May 20th, 2010 by Chestykins Posted in Art Scene, Graffiti, New York City, Street Art | No Comments »
Obviously, it is the nature of street art to be impermanent - it is art born of vandalism and it will be vandalized.
In my opinion, however, there's a big difference between contributing to an existing piece, adding to it creatively, or even covering it (creatively) to make way for a new thought or idea, and obnoxiously spraying a bland tag over the entire thing.

People hate Shepard Fairey. They think he's a sell out, they think he's a plagarist, they think he's a hack. Whatever they think, they hate him for it and they're downright giddy when his stuff gets bombed. Sometime in the early morning hours of Sunday, May 15th, Fairey's These Parties Disgust Me mural, which was pasted up over a faux wall on Houston Street at the end of last month, was tagged.

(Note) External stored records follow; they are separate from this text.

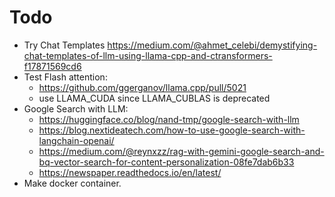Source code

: # Todo
- Try Chat Templates https://medium.com/@ahmet_celebi/demystifying-chat-templates-of-llm-using-llama-cpp-and-ctransformers-f17871569cd6
- Test Flash attention:
  - https://github.com/ggerganov/llama.cpp/pull/5021
  - use LLAMA_CUDA since LLAMA_CUBLAS is deprecated
- Google Search with LLM:
  - https://huggingface.co/blog/nand-tmp/google-search-with-llm
  - https://blog.nextideatech.com/how-to-use-google-search-with-langchain-openai/
  - https://medium.com/@reynxzz/rag-with-gemini-google-search-and-bq-vector-search-for-content-personalization-08fe7dab6b33
  - https://newspaper.readthedocs.io/en/latest/
- Make docker container.
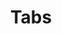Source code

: ﻿---
title: Tabs
category: HeadlessUI
permalink: /components/headlessUI/tabs
inject:
  type: Ignis.Website.Examples.HeadlessUI.TabsExample
  description: Easily create accessible, fully customizable tab interfaces, with robust focus management and keyboard navigation support.
api:
  - Ignis.Components.HeadlessUI.TabGroup, Ignis.Components.HeadlessUI
  - Ignis.Components.HeadlessUI.TabList, Ignis.Components.HeadlessUI
---
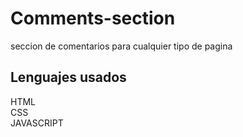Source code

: # Comments-section

seccion de comentarios para cualquier tipo de pagina

## Lenguajes usados

HTML  
CSS      
JAVASCRIPT
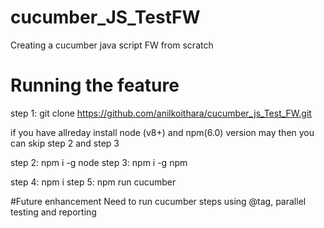 # cucumber_JS_TestFW

Creating a cucumber java script FW from scratch

# Running the feature 
step 1: git clone https://github.com/anilkoithara/cucumber_js_Test_FW.git

if you have allreday install node (v8+) and npm(6.0) version may then you can skip step 2 and step 3

step 2: npm i -g node
step 3: npm i -g npm 

step 4: npm i 
step 5: npm run cucumber

#Future enhancement 
Need to run cucumber steps using @tag, parallel testing and reporting





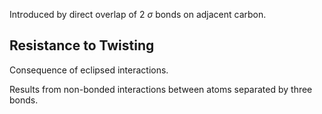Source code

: Introduced by direct overlap of 2 $\sigma$ bonds on adjacent carbon.
## Resistance to Twisting
Consequence of eclipsed interactions.

Results from non-bonded interactions between atoms separated by three bonds.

It's not the first time someone has taken aim at the piece - before the pasting was even complete, it had been tagged. A brick was tossed through it and a portion of it was kicked in before the artist's Mayday show opened on May 1st. With Fairey hoping to keep the mural relatively in tact until the show opening, the mural was repaired and cleaned soon after each incident, however, with the month almost over and the show's run coming to an end, the wall is now fair game to taggers and Shep haters alike.
I know why people don't like Shepard Fairey, but I don't really understand it, or the need to purposefully destroy his work. He's a commercial artist now, yes. Absolutely. He makes money, he sells work, and yes, his work is, more often than not, derivative of other people's or a reinterpreation of a photograph. I don't really see it as plagiarism, though. Plagiary, to me, would be him taking someone else's work outright, unaltered, pasting it up and calling it his own - that's really not what this guy does.
Fairey's work has a very definitive style to it. It's a combination of formats and looks and often speaks to an idea that the original work was not intended for. He's not tearing pages out of books and throwing them up on walls, he's creating something new from something existing. All art comes from somewhere or something else. How we see it is, of course, extremely subjective. For example: To me, all tags look generally the same. Bubble letters or graffiti scrawl. Thousands of tags and maybe.... 3-4 styles of actual tag. One could really make the argument that taggers are just copying each other over and over again and just swapping out names. It's not very artistic. It's nothing new or interesting. It doesn't take much thought.
The Mayday mural was a nice piece. Fairey himself said that he hoped it would remain there for some time and become a collaborative work, which could have been really cool. Throwing a huge, nasty looking tag over it, though... I just don't see the point, the artistry, or the statement in that. I could ramble about this for a long time, and I won't even get into what happened to the four NYC Banksy's, but my main point is mostly that it sucks to see something destroyed out of spite. Let it go, people.